Phagwa and nation-building in a plural society

Most of us know the Prahalad stories about the origins of Holi – or “Phagua”, as it is known in the Bhojpuri belt, from where most Indians in the Caribbean originated. But we can also look at the festival from the standpoint of nation-building.
As a colony of first the Dutch, and then the British, Guyana was defined as a “Christian” nation by both of those European nations. As such, following European tradition, the public holidays in the colonies – primarily of Christian origin: Christmas, Boxing Day, Good Friday, and Easter Monday – were granted so that Government officials and plantation overseers, among others, could participate in both the commemorative and celebratory aspects of public holidays.
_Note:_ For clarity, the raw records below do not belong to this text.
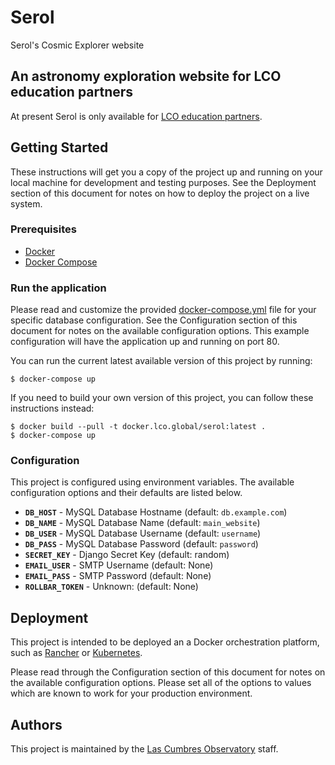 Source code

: # Serol
Serol's Cosmic Explorer website

## An astronomy exploration website for LCO education partners

At present Serol is only available for [LCO education partners](https://lco.global/education/partners/).

## Getting Started

These instructions will get you a copy of the project up and running on your
local machine for development and testing purposes. See the Deployment section
of this document for notes on how to deploy the project on a live system.

### Prerequisites

- [Docker](https://www.docker.com/)
- [Docker Compose](https://docs.docker.com/compose/)

### Run the application

Please read and customize the provided [docker-compose.yml](docker-compose.yml)
file for your specific database configuration. See the Configuration section
of this document for notes on the available configuration options. This example
configuration will have the application up and running on port 80.

You can run the current latest available version of this project by running:

    $ docker-compose up

If you need to build your own version of this project, you can follow these
instructions instead:

    $ docker build --pull -t docker.lco.global/serol:latest .
    $ docker-compose up

### Configuration

This project is configured using environment variables. The available
configuration options and their defaults are listed below.

- **`DB_HOST`** - MySQL Database Hostname (default: `db.example.com`)
- **`DB_NAME`** - MySQL Database Name (default: `main_website`)
- **`DB_USER`** - MySQL Database Username (default: `username`)
- **`DB_PASS`** - MySQL Database Password (default: `password`)
- **`SECRET_KEY`** - Django Secret Key (default: random)
- **`EMAIL_USER`** - SMTP Username (default: None)
- **`EMAIL_PASS`** - SMTP Password (default: None)
- **`ROLLBAR_TOKEN`** - Unknown: (default: None)

## Deployment

This project is intended to be deployed an a Docker orchestration platform,
such as [Rancher](https://rancher.com/) or [Kubernetes](https://kubernetes.io/).

Please read through the Configuration section of this document for notes on the
available configuration options. Please set all of the options to values which
are known to work for your production environment.

## Authors

This project is maintained by the [Las Cumbres Observatory](https://lco.global/)
staff.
When labourers were brought to work on the plantations, the dominant nationalist ideology of the British was assimilative: all who lived in the colony were expected to assimilate British culture and religion, which was Christianity. Public holidays were regarded as an integral aspect of defining the nation, since, as one theorist pointed out, it was the practices of the citizen – the public – that served to define the character of the “nation”. Festivals and commemorations, whether religious or secular, are important elements if defining what it is that constitute the “nation”.
It is for this reason that when Indian indentured labourers were brought after the enslaved Africans had been converted to Christianity, while they were not officially coerced to convert, their culture and religions were defined out of what constituted the “nation”. These were “ethnic” and “pagan” and not given official imprimatur – whether cremation of the funerary rites, or being given the same opportunity to celebrate their important defining festivals.
After WWII, however, local nationalist leaders challenged this view, and raised the issue of the nature of the “nation” and its cultural constitutive elements. The British assimilationist imperative was questioned, and then rejected as those leaders sought to validate local practices such as Holi for Hindus and Eid for Muslims – that were integral to the identity of the various peoples in the country but which were peripheralised. The new nation was to be “multicultural” and “multi religious”. As one Canadian theorist, Isajiw, later proposed when Canada adopted multiculturalism as their official policy: “multiculturalism offers a set of social (which); values not only recognised the ‘expressive identity needs and the instrumental power needs’ of ethnic groups, but also stood for the ‘basis for a new kind of universalism which legitimises the inclusion’ of ethnic groups.” Multiculturalism, i.e. as an ideology.
In 1963, the PPP, in charge of internal self-government, established a Parliamentary Commission that deliberated on several Hindu and Muslim festivals to be recommended as public holidays. Three from the former, including Holi, and two from the latter were recommended by 1964. The PPP, however, was removed from office at the end of that year, and in 1967, the new PNC regime revived the proposals and legislated recognition of Holi and Divali as public holidays.
The 1967 legislation offered the rationale: “A driving force behind the changes made in the holiday structure was the facilitation of people of different persuasions to participate in the rich heritage that the diversity in the Guyanese culture provided. It was accepted then that one of the ways to achieve such participation was to grant religious holidays to Christians, Hindus and Muslims. At the same time, this perspective would have enabled the removal of those holidays that had no significance for the Guyanese heritage.”
The Commission focused on festivals that built social cohesion, and so, for instance, rejected Ram Navmi presumably on the ground that not all Hindus accepted his Divinity. So, from this standpoint of bringing all the various peoples in our multicultural nation together, no other festival does this like Holi. In the more than fifty years since it became a public holiday, Phagua has been embraced by the widest possible cross-section of Guyanese. If life is all about happiness, then Phagua is the festival that brings out this more than anything else in Guyana.
Holi is not just “heritage” that is backward-looking, but is a joyous reaffirmation of the bonds in that community that keep it together. This is essential for progress and development in its widest possible meaning. It builds the kind of trust from childhood to adulthood that performatively defines “nation building”.